CA Budget Still Needs Fumigation

Feb. 22, 2011

By JOHN SEILER

As Gov. Jerry Brown and the state Legislature continue crafting a budget, skunks keep being thrown into the room.

The biggest skunk is that the $146 billion California State Teachers’ Retirement System, CalSTRS, is effectively insolvent. Funded at 80 percent of liabilities today, CalSTRS calculations show that its funding will drop to 0 percent of liabilities by 2042, just 31 years from now. Reported the San Jose Mercury News:

The threat isn’t to teachers who have retired or plan to, but to the people of California. Taxpayers, who already pick up 23 percent of CalSTRS expenses, will be increasingly burdened as the giant pension system fails to meet its obligations.

“The governor is ignoring that they need another $4 billion a year, every year, for CalSTRS,” Marcia Fritz told me; she’s president of the California Foundation for Fiscal Responsibility, which keeps track of the state’s pension problems.

To make the system solvent, she said, about $11,000 per teacher will have to be put into the system. “That will have to come from the state budget, school budgets or teachers’ pay.” Taxpayers fund the state budget and school budgets, so they could be on the hook for higher taxes.

She said that Brown “included in his budget exactly what the law requires,” but that state law doesn’t require enough to be put into the system. It didn’t take the governor long to forget the promise in his Inaugural Address of January 3: “First, speak the truth. No more smoke and mirrors on the budget. No empty promises.”

Fritz said that a way to get reduced pension costs would be to require all public employees, including those in public safety, to work five years longer before retirement. Doing so “would cut overall retirement costs in half.”

Alternatively, she said, pensions payouts could be cut in line with the reduction in the value of private-sector 401(k) retirement funds. “It shouldn’t be any different,” she said, with those living off the taxpayers’ money having to reduce their budgets the same as taxpayers have been forced to by economic reality.

Right now, she warned, governments across the state are encouraging workers to retire early, thus getting high-paid workers off the budget, while putting the cost on the pension system.

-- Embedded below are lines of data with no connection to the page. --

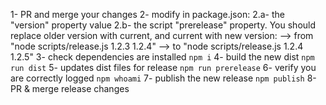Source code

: 1- PR and merge your changes
2- modify in package.json:
2.a- the "version" property value
2.b- the script "prerelease" property. You should replace older version with current, and current with new version:
--> from "node scripts/release.js 1.2.3 1.2.4"
--> to "node scripts/release.js 1.2.4 1.2.5"
3- check dependencies are installed `npm i`
4- build the new dist `npm run dist`
5- updates dist files for release `npm run prerelease`
6- verify you are correctly logged `npm whoami`
7- publish the new release `npm publish`
8- PR & merge release changes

Fritz pointed to an updated list on her group’s Web site of retired teachers that pull in more than $100,000 a year from teacher pensions. The number of such retirees now is 5,309. Here are those at the top of the list:

Name Monthly Annual District
ISAACS, DANIEL M $29,580.00 $354,960.00 LAUSD
FISHER, ROBERT J $27,926.73 $335,120.76 LAUSD
ENOCHS, JAMES C $24,712.95 $296,555.40 MODESTO CITY ELE.
WENTWORTH, FREDRICK $24,207.07 $290,484.84 SAN JOAQUIN COUN.
HERNANDEZ JR, EDWARD $23,866.35 $286,396.20 RANCHO SANTIAGO.
SHATTUCK, VIRGINIA J $23,564.19 $282,770.28 NORWALK-LA MIRAD.
JAQUE-ANTON, DONNALYN E $22,811.40 $273,736.80 LAUSD

Of the top seven, three were in the Los Angeles Unified School District, one of the worst-performing districts in the country, with only 41 percent of students graduating high school. No wonder the costs to school a child in LAUSD, as I have reported, are an incredible $30,000 per student.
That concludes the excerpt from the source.